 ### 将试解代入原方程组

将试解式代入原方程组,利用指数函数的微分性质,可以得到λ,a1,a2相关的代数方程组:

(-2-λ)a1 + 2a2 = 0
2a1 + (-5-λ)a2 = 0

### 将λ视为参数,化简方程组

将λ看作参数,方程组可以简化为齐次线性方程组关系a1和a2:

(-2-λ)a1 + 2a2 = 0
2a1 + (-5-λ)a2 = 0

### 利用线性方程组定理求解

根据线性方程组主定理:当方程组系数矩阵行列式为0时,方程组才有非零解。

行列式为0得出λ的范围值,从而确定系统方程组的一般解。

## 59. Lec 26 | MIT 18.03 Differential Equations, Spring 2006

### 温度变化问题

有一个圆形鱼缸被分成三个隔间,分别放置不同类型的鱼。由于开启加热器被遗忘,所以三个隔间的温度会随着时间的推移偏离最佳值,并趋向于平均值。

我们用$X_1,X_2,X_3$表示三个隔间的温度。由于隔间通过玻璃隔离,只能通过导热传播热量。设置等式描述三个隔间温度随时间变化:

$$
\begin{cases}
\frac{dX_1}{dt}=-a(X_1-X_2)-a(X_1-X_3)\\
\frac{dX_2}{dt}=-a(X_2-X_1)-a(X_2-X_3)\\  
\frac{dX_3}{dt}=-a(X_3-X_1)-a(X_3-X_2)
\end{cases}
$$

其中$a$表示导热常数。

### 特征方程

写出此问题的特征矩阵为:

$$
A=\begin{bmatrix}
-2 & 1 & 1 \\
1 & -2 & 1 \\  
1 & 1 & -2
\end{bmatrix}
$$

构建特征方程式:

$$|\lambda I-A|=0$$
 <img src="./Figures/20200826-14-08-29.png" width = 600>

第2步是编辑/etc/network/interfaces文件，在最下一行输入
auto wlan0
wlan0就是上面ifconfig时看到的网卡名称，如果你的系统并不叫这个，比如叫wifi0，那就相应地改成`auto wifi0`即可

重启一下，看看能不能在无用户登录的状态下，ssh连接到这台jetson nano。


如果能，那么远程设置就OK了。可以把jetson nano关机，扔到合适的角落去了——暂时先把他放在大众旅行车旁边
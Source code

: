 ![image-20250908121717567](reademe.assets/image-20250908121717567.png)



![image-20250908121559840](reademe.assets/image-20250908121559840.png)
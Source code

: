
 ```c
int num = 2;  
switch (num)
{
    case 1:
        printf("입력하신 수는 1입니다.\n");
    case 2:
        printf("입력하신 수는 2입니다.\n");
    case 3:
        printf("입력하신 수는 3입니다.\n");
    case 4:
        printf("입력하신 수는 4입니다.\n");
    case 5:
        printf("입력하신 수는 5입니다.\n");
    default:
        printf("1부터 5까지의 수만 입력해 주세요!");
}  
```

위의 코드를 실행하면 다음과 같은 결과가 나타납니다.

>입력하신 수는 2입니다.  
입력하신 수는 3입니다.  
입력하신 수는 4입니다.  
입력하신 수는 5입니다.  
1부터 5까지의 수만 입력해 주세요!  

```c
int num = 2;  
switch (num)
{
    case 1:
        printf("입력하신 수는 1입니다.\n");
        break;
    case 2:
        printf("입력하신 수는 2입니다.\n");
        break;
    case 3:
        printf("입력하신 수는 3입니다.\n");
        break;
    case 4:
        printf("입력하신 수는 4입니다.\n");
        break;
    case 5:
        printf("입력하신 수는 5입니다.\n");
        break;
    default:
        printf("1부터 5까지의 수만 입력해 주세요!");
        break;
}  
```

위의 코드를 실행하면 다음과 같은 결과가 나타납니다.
════
# WHAT THE TASK ASKS
Write out the material above exactly, leaving out no line.

# TASK ANSWER
 ### 将试解代入原方程组

将试解式代入原方程组,利用指数函数的微分性质,可以得到λ,a1,a2相关的代数方程组:

(-2-λ)a1 + 2a2 = 0
2a1 + (-5-λ)a2 = 0

### 将λ视为参数,化简方程组

将λ看作参数,方程组可以简化为齐次线性方程组关系a1和a2:

(-2-λ)a1 + 2a2 = 0
2a1 + (-5-λ)a2 = 0

### 利用线性方程组定理求解

根据线性方程组主定理:当方程组系数矩阵行列式为0时,方程组才有非零解。

行列式为0得出λ的范围值,从而确定系统方程组的一般解。

## 59. Lec 26 | MIT 18.03 Differential Equations, Spring 2006

### 温度变化问题

有一个圆形鱼缸被分成三个隔间,分别放置不同类型的鱼。由于开启加热器被遗忘,所以三个隔间的温度会随着时间的推移偏离最佳值,并趋向于平均值。

我们用$X_1,X_2,X_3$表示三个隔间的温度。由于隔间通过玻璃隔离,只能通过导热传播热量。设置等式描述三个隔间温度随时间变化:

$$
\begin{cases}
\frac{dX_1}{dt}=-a(X_1-X_2)-a(X_1-X_3)\\
\frac{dX_2}{dt}=-a(X_2-X_1)-a(X_2-X_3)\\  
\frac{dX_3}{dt}=-a(X_3-X_1)-a(X_3-X_2)
\end{cases}
$$

其中$a$表示导热常数。

### 特征方程

写出此问题的特征矩阵为:

$$
A=\begin{bmatrix}
-2 & 1 & 1 \\
1 & -2 & 1 \\  
1 & 1 & -2
\end{bmatrix}
$$

构建特征方程式:

$$|\lambda I-A|=0$$
 <img src="./Figures/20200826-14-08-29.png" width = 600>

第2步是编辑/etc/network/interfaces文件，在最下一行输入
auto wlan0
wlan0就是上面ifconfig时看到的网卡名称，如果你的系统并不叫这个，比如叫wifi0，那就相应地改成`auto wifi0`即可

重启一下，看看能不能在无用户登录的状态下，ssh连接到这台jetson nano。


如果能，那么远程设置就OK了。可以把jetson nano关机，扔到合适的角落去了——暂时先把他放在大众旅行车旁边
Source code

: ![image-20250908121717567](reademe.assets/image-20250908121717567.png)



![image-20250908121559840](reademe.assets/image-20250908121559840.png)
Source code

:
 ```c
int num = 2;  
switch (num)
{
    case 1:
        printf("입력하신 수는 1입니다.\n");
    case 2:
        printf("입력하신 수는 2입니다.\n");
    case 3:
        printf("입력하신 수는 3입니다.\n");
    case 4:
        printf("입력하신 수는 4입니다.\n");
    case 5:
        printf("입력하신 수는 5입니다.\n");
    default:
        printf("1부터 5까지의 수만 입력해 주세요!");
}  
```

위의 코드를 실행하면 다음과 같은 결과가 나타납니다.

>입력하신 수는 2입니다.  
입력하신 수는 3입니다.  
입력하신 수는 4입니다.  
입력하신 수는 5입니다.  
1부터 5까지의 수만 입력해 주세요!  

```c
int num = 2;  
switch (num)
{
    case 1:
        printf("입력하신 수는 1입니다.\n");
        break;
    case 2:
        printf("입력하신 수는 2입니다.\n");
        break;
    case 3:
        printf("입력하신 수는 3입니다.\n");
        break;
    case 4:
        printf("입력하신 수는 4입니다.\n");
        break;
    case 5:
        printf("입력하신 수는 5입니다.\n");
        break;
    default:
        printf("1부터 5까지의 수만 입력해 주세요!");
        break;
}  
```

위의 코드를 실행하면 다음과 같은 결과가 나타납니다.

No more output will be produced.